A 2016 survey by Green Park found that there is less ethnic diversity in local government leadership positions (97% white) than there is in the FTSE 100 (93%). There are shockingly few non-white council chief executives in the UK. London boroughs, where 40% of the population is BAME, is even less representative than the core cities, with a leadership that is 90% white. The fact that London has a Muslim mayor is obscuring this striking picture of racial exclusion.

These awful figures signify a deep-rooted malaise which stems from the way that policy is made and structures and norms of public leadership are constructed in the UK – as an extension of white middle class privilege, often dominated by the privately educated.

It is not only a problem with councils. Some 97% of the civil service at senior levels is white; while (at the time of the Green Park survey) the figure is 100% for the Cabinet Office, BIS, the Department for Health and the Department for International Development. In the most prominent public bodies outside central and local government, such as the Bank of England and NHS England, only 3% of leadership roles are taken by non-white people. If you look beyond the machinery of government and public services, you're likely to find a similar picture for the ecosystem of advisers, public affairs companies, consultancies, think-tanks, media organisations and so-called opinion formers.

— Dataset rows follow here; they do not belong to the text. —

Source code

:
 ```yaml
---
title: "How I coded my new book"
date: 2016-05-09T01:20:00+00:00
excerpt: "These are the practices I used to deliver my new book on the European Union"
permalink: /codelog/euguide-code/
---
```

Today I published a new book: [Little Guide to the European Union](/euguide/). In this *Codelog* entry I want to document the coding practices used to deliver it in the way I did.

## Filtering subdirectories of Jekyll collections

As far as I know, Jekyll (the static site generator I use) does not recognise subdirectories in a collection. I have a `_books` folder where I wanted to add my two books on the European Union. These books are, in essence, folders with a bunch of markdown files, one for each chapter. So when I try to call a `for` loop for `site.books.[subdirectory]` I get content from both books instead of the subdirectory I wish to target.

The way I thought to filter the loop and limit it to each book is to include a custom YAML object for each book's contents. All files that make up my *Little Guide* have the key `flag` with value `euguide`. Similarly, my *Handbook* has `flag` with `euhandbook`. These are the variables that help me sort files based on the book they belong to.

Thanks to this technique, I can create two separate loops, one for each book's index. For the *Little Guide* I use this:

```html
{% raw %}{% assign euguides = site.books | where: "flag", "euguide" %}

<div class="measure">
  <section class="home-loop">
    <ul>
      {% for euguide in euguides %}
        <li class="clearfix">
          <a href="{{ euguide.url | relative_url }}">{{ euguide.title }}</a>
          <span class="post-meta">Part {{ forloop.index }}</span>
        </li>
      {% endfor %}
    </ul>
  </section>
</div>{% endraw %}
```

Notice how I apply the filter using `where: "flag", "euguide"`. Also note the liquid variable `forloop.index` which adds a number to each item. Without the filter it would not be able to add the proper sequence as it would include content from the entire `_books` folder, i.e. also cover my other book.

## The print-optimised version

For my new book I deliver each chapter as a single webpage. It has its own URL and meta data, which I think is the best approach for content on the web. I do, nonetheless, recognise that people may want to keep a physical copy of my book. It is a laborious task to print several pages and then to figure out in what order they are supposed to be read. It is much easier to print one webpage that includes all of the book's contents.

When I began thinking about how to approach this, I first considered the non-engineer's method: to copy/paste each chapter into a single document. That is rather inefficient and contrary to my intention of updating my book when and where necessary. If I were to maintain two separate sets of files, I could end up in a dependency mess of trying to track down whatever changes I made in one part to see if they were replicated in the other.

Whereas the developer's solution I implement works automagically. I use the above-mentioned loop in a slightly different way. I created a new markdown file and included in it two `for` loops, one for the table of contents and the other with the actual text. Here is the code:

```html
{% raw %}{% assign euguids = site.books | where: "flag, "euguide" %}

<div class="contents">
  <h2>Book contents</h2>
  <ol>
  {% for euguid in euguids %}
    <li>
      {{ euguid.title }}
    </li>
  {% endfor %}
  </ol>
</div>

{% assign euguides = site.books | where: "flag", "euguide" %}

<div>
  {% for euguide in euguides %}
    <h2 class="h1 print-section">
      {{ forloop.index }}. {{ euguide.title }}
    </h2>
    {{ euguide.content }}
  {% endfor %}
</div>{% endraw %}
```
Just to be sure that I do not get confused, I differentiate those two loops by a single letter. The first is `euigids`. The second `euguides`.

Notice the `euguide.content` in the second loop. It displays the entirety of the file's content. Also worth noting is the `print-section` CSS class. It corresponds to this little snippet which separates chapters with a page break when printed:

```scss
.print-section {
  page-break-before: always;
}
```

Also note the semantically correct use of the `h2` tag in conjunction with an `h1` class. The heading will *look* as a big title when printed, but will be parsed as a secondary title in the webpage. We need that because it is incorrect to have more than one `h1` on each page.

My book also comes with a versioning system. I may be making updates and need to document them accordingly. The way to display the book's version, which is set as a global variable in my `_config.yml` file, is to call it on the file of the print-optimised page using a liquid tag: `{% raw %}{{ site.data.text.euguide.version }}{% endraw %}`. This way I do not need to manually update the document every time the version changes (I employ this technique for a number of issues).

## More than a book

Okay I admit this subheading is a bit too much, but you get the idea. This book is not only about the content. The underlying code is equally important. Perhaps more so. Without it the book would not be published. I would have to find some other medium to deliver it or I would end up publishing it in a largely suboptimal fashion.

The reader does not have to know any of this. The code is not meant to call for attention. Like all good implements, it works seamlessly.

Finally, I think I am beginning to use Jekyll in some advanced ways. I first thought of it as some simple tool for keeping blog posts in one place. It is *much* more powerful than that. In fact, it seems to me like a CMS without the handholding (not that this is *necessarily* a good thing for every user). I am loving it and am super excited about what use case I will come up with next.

The revolving door of politics and policy is so white it's embarrassing.

All of this matters not only because it is unfair, but also because it leads to bad policy and poorly designed public services, and undermines the strength of our democracy.

The role of government can no longer be the functional management of public sector bureaucracies. Society is too complex and demographic trends too dramatic to run government like an administrative machine. Policy-makers and public bodies can only achieve their aims if they transform the way they work, by being much more bottom-up and innovative; much more attuned to the complex needs of their communities; much more effective at sharing power with citizens and much stronger as community anchors and leaders of their place.

The change needed in the relationship between citizens and the state to enable this to happen simply cannot be forged when the makeup of government, including councils, does not at all reflect the people it is supposed to serve.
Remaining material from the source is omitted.